**Problem description**
Below are the records; copy exactly the stretch from the line containing "7. Show greater" through the line containing "10. Exercise full", both ends included, and nothing else.

*** Supplied material

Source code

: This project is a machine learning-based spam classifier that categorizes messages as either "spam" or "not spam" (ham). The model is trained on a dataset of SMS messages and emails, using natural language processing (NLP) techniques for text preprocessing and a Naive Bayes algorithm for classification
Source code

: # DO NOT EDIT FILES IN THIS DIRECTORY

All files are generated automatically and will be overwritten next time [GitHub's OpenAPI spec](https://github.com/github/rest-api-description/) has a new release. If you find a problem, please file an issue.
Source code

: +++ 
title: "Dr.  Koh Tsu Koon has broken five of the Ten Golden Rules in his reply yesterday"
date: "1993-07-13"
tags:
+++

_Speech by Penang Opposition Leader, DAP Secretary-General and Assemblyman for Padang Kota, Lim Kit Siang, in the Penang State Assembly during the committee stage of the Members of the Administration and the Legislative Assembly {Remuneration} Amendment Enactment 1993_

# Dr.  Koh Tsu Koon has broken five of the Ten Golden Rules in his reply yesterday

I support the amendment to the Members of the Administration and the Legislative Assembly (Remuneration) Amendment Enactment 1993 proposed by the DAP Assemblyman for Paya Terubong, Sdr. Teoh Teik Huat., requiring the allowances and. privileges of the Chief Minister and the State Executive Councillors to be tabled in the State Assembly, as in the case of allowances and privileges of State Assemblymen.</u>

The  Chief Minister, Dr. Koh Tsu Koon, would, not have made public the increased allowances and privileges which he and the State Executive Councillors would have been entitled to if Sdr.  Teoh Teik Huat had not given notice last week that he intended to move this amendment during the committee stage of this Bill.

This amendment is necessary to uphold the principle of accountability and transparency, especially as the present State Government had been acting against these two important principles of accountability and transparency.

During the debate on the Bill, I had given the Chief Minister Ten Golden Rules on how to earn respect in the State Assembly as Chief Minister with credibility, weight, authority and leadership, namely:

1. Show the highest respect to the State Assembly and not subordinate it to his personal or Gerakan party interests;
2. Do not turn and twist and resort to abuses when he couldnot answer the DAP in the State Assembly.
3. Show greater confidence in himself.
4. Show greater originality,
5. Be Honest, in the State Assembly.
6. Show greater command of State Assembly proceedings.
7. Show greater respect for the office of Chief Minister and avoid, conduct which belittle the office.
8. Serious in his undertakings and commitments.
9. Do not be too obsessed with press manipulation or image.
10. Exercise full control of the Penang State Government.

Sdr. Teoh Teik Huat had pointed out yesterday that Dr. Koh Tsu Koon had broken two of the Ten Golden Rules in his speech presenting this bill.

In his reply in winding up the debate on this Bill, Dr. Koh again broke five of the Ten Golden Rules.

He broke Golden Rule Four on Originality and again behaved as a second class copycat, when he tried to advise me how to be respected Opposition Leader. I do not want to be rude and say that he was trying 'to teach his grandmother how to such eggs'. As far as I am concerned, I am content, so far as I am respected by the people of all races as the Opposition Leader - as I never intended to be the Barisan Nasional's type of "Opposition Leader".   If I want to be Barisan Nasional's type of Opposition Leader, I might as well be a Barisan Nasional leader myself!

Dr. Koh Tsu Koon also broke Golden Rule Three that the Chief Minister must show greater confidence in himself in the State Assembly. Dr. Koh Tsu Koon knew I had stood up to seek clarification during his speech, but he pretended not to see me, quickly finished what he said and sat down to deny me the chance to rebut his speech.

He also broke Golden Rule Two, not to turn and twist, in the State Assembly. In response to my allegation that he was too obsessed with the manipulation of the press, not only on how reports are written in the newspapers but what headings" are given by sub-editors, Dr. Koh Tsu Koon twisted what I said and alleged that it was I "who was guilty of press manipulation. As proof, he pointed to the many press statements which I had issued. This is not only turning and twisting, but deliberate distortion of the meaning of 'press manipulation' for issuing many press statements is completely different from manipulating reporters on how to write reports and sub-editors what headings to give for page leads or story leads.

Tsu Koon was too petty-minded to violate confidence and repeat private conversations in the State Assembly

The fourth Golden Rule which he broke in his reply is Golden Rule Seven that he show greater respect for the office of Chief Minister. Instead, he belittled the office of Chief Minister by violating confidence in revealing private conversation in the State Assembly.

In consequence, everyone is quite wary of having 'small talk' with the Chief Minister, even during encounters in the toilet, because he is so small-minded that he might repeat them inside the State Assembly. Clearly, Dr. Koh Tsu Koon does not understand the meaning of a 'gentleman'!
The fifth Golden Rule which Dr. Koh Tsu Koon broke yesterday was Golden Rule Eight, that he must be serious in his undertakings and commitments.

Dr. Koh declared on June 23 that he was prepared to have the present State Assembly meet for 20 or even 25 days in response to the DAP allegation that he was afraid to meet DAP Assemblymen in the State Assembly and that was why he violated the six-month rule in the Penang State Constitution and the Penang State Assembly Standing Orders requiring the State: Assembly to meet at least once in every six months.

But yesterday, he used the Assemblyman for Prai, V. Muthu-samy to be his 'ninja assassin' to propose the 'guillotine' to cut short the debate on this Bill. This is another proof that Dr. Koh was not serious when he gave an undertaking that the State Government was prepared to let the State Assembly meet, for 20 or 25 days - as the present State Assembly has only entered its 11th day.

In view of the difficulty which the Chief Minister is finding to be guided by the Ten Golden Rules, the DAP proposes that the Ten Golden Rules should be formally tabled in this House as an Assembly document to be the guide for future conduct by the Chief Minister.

******

**Worked solution**
7. Show greater respect for the office of Chief Minister and avoid, conduct which belittle the office.
8. Serious in his undertakings and commitments.
9. Do not be too obsessed with press manipulation or image.
10. Exercise full control of the Penang State Government.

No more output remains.